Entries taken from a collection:
===============

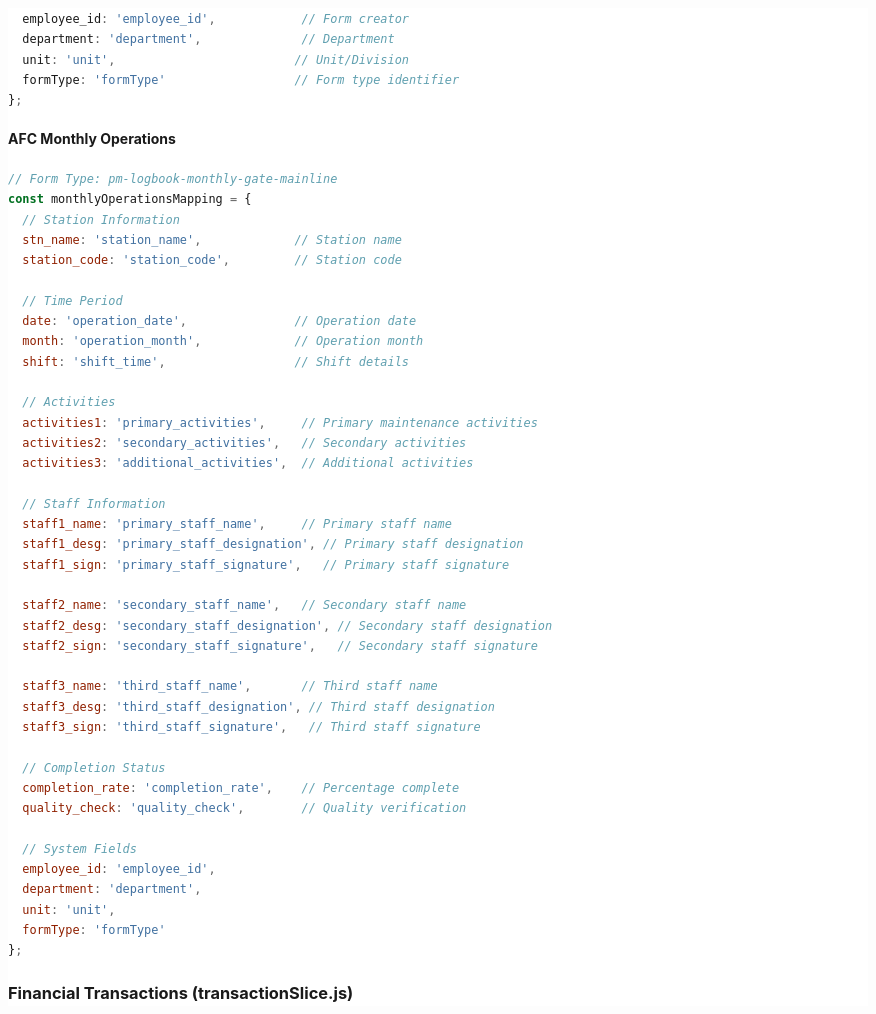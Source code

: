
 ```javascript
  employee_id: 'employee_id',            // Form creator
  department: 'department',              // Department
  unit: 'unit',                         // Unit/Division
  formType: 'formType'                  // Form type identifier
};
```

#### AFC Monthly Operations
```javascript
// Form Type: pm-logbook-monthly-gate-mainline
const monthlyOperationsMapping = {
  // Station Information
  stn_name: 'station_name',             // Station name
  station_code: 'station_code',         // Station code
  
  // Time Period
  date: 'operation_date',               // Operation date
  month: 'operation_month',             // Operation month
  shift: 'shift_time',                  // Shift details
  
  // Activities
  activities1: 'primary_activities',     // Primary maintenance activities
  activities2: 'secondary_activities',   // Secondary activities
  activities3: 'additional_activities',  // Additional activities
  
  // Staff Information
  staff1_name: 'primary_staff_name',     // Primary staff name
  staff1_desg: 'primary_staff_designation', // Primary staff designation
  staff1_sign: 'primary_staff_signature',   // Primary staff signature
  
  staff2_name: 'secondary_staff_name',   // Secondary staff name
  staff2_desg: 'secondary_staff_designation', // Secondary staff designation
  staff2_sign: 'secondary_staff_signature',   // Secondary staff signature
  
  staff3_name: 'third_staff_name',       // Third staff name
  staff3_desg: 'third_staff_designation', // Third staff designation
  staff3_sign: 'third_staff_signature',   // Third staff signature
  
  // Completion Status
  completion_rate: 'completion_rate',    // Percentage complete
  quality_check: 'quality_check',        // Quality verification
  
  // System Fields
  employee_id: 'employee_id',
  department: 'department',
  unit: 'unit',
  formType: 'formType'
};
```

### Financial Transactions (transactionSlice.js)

===============

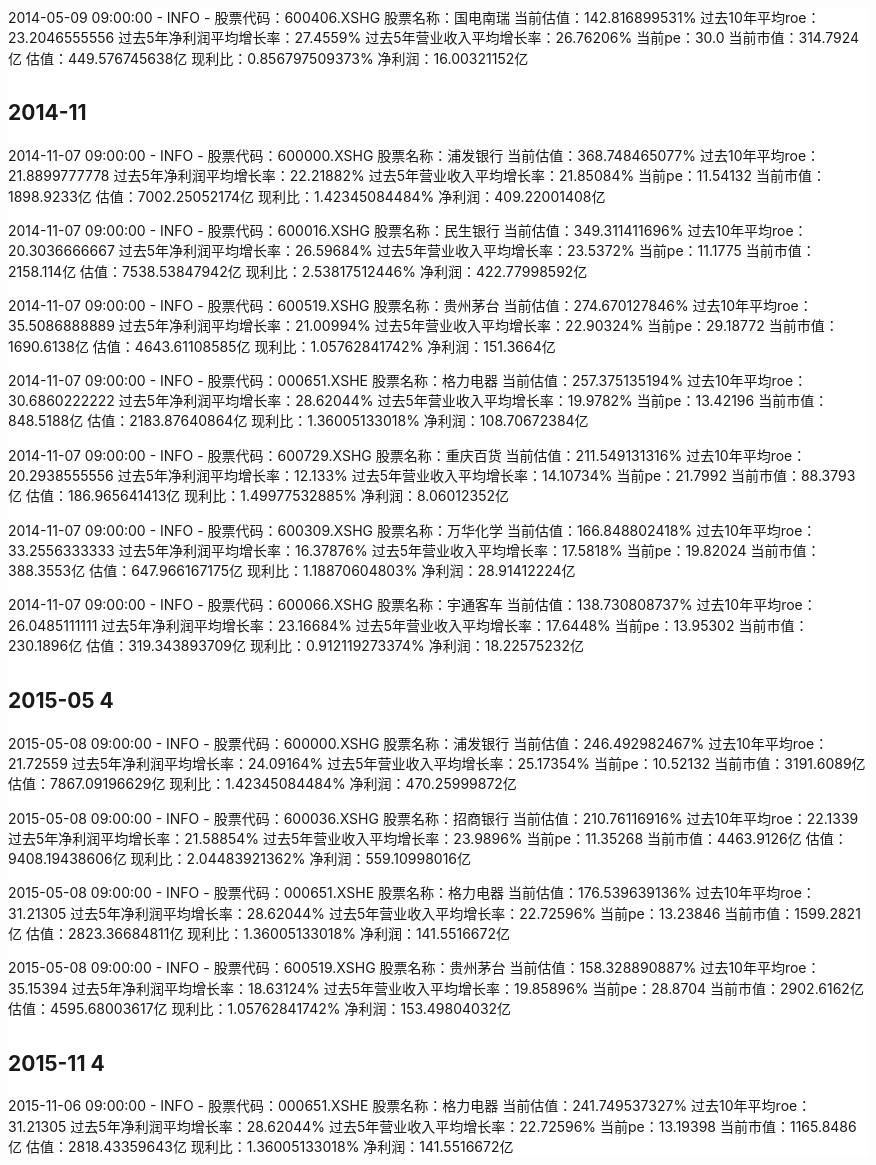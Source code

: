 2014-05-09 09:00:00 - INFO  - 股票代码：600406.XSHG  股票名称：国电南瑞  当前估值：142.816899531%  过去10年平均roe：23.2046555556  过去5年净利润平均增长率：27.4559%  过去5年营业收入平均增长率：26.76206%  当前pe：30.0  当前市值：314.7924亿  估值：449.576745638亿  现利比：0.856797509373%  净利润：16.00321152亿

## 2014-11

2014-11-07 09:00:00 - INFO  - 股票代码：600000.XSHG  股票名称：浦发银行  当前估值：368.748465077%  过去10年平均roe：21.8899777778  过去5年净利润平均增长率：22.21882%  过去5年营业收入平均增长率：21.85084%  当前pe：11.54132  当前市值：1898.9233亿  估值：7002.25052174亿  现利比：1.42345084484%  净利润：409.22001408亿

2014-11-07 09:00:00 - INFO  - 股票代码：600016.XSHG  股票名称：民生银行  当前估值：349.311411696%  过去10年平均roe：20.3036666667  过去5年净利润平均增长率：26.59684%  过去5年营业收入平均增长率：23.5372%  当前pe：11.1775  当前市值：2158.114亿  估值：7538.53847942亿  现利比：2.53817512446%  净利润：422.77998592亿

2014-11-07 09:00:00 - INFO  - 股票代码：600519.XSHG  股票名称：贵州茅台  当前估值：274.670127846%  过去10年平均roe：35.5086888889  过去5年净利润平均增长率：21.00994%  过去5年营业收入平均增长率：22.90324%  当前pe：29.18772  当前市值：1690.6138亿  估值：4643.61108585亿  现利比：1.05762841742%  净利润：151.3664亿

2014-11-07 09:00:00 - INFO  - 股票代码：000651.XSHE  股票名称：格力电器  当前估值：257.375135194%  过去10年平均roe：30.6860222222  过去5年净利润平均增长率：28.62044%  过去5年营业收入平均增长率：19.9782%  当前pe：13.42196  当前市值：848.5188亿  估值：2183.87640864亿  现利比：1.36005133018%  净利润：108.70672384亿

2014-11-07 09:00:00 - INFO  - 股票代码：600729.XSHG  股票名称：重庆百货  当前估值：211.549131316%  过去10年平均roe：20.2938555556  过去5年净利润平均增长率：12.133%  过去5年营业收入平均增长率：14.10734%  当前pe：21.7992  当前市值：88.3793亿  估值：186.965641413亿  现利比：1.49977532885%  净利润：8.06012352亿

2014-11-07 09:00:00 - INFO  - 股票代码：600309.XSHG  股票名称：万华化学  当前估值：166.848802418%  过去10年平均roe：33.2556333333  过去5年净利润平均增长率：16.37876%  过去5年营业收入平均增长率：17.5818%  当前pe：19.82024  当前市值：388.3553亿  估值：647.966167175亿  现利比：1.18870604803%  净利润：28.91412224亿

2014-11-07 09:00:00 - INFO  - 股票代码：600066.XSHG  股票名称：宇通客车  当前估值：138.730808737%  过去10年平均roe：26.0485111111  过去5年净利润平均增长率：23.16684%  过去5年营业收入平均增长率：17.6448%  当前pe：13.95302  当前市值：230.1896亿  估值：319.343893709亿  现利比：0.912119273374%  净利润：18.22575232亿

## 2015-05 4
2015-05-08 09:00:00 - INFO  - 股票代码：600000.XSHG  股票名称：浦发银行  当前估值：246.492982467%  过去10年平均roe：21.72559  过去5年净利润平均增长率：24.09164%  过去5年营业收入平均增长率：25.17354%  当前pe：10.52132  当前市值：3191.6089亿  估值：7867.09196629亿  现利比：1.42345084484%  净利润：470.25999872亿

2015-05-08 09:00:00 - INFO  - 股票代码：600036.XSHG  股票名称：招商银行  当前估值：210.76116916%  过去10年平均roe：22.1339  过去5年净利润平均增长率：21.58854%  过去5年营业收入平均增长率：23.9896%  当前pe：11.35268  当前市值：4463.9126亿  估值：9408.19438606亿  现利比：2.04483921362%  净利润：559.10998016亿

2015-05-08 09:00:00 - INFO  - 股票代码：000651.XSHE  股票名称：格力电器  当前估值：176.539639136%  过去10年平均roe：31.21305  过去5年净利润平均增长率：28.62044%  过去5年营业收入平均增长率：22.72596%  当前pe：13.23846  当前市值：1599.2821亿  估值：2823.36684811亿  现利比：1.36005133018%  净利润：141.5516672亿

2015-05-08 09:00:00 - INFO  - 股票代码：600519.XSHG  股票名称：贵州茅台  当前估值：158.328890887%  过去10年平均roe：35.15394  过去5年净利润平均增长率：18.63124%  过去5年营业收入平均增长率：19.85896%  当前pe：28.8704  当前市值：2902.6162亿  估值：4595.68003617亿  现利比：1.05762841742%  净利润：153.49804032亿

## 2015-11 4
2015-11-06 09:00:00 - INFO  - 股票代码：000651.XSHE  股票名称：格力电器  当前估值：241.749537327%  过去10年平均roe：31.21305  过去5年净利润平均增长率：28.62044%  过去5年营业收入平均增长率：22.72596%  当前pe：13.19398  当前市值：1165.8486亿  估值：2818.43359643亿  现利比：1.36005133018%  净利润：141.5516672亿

===============

Your assignment:
Set down, unchanged, only those lines above that fall between the line with "## 2015-11 4" and the line with "2015-11-06 09:00:00 - INFO", the two end lines included.

Solution to this task:
## 2015-11 4
2015-11-06 09:00:00 - INFO  - 股票代码：000651.XSHE  股票名称：格力电器  当前估值：241.749537327%  过去10年平均roe：31.21305  过去5年净利润平均增长率：28.62044%  过去5年营业收入平均增长率：22.72596%  当前pe：13.19398  当前市值：1165.8486亿  估值：2818.43359643亿  现利比：1.36005133018%  净利润：141.5516672亿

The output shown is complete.